Nous arrivons à Somonte, entre Séville et Cordoue, en même temps que la patrouille quotidienne de la Garde civile. Les pandores viennent harceler le petit groupe d’irréductibles « jornaleros » (ouvriers agricoles) qui occupent cette propriété (540 hectares) depuis le 4 mars 2012. Le gouvernement andalou, propriétaire, voulait la vendre aux enchères...

Somonte, quel joli nom pour un plateau caillouteux ! En face la Sierra Morena. C’est tout.

Un lieu de nulle part. Pepe, Francisco, Rafa, Beatriz... qui nous accueillent, vivent ici dans des conditions très dures et précaires, l’occupation au quotidien. Sur les murs des quelques bâtiments, des slogans : « Somonte, para el pueblo » (Somonte pour le peuple), et une citation de prêtre militant Diamantino Garcia, l’un des fondateurs du SOC (Syndicat des ouvriers agricoles) dans les années 1970 : « Il n’y a pas de causes perdues, il n’y a que des causes difficiles, mais tellement justes qu’un jour nous les gagnerons. » Dans ce paysage ratatiné par le soleil, la « huerta » (le potager) apparaît encore plus verte.

Des alignements impeccables de pieds de tomates, de poivrons, de laitues, et au loin un tracteur rebelle, qui prépare la terre pour semer la « cebada » (l’orge) et le blé. Une quarantaine de brebis indisciplinées paissent à leur guise. Un âne surveille ce qui n’est pas un troupeau. Les villages environnants (La Campana, Posada, Fuente, Palma del Río), d’une blancheur aveuglante, majoritairement dirigés par Izquierda Unida, semblent peu concernés.

Les « Sans Terre » du SAT (Syndicat Andalou des Travailleurs) ne revendiquent pas la terre pour eux ; ils veulent qu’elle soit publique. Ils demandent au gouvernement andalou de leur céder Somonte, pour pouvoir y travailler. Le SAT, comme Izquierda Unida lors de la campagne aux élections (autonomiques), propose la création d’une « Banque publique de la terre », une sorte de « bourse de la terre », afin qu’elle soit gérée par des coopératives, par des projets municipaux, par la Junte (gouvernement andalou actuellement PSOE/IU), etc.

Andrés Dobalo, casquette guévariste vissée sur le crâne, plusieurs fois traîné devant les tribunaux, emprisonné pour des occupations, est actuellement « recherché », victime de l’acharnement d’une juge réact. Lui, l’un des piliers du SAT, ajoute que son syndicat « défend un modèle alternatif de gestion de la terre, alors que les grands propriétaires, aujourd’hui, spéculent avec ce bien de la nature ».

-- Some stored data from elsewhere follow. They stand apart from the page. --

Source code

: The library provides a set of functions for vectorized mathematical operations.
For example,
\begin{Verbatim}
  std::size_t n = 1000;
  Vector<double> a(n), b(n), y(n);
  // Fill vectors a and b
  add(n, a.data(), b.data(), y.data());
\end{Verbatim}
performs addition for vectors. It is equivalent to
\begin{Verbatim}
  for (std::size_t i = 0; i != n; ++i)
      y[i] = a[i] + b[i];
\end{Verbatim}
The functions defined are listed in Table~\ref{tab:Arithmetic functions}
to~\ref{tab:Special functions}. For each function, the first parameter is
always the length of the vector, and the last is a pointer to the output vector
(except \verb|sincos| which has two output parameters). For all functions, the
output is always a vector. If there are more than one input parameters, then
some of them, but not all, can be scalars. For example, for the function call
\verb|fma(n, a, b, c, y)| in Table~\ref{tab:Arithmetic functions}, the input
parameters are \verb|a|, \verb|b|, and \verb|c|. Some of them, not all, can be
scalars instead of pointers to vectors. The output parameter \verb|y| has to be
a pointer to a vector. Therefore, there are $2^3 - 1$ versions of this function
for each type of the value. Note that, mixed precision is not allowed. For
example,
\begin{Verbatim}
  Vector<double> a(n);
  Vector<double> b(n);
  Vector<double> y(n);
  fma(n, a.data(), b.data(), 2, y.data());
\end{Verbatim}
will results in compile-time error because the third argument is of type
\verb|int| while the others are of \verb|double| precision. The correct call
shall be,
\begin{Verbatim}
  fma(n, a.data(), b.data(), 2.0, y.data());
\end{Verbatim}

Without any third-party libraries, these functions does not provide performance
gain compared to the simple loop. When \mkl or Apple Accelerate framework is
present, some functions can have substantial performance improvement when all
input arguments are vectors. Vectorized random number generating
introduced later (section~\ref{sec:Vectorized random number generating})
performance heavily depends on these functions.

Scandale des scandales, le gouvernement andalou reçoit annuellement de l’Europe 400 000 € de subventions pour Somonte, qu’il ne reverse évidemment pas aux Sans Terre. En plus d’être lourde, l’occupation coûte cher, et pour l’exploitation, il faudrait créer une retenue d’eau, investir dans une pompe et des canalisations, acheter du matériel agricole, etc. Cette année, le SAT a dû payer 150 000 € d’amendes pour « atteinte au droit de la propriété ». Répression, répression...

Lorsque je m’étonne du petit nombre d’occupants, Beatriz me répond que pour être plus nombreux, il faut de l’argent, de la nourriture, aider ceux qui occupent... et la « huerta » ne peut nourrir que 5 ou 6 personnes. Le reste de la production est vendue par « cestas básicas » (paniers) directement tous les 15 jours à des groupes de consommateurs, ou sur les petits marchés. Ce système garantit la qualité et le prix des produits.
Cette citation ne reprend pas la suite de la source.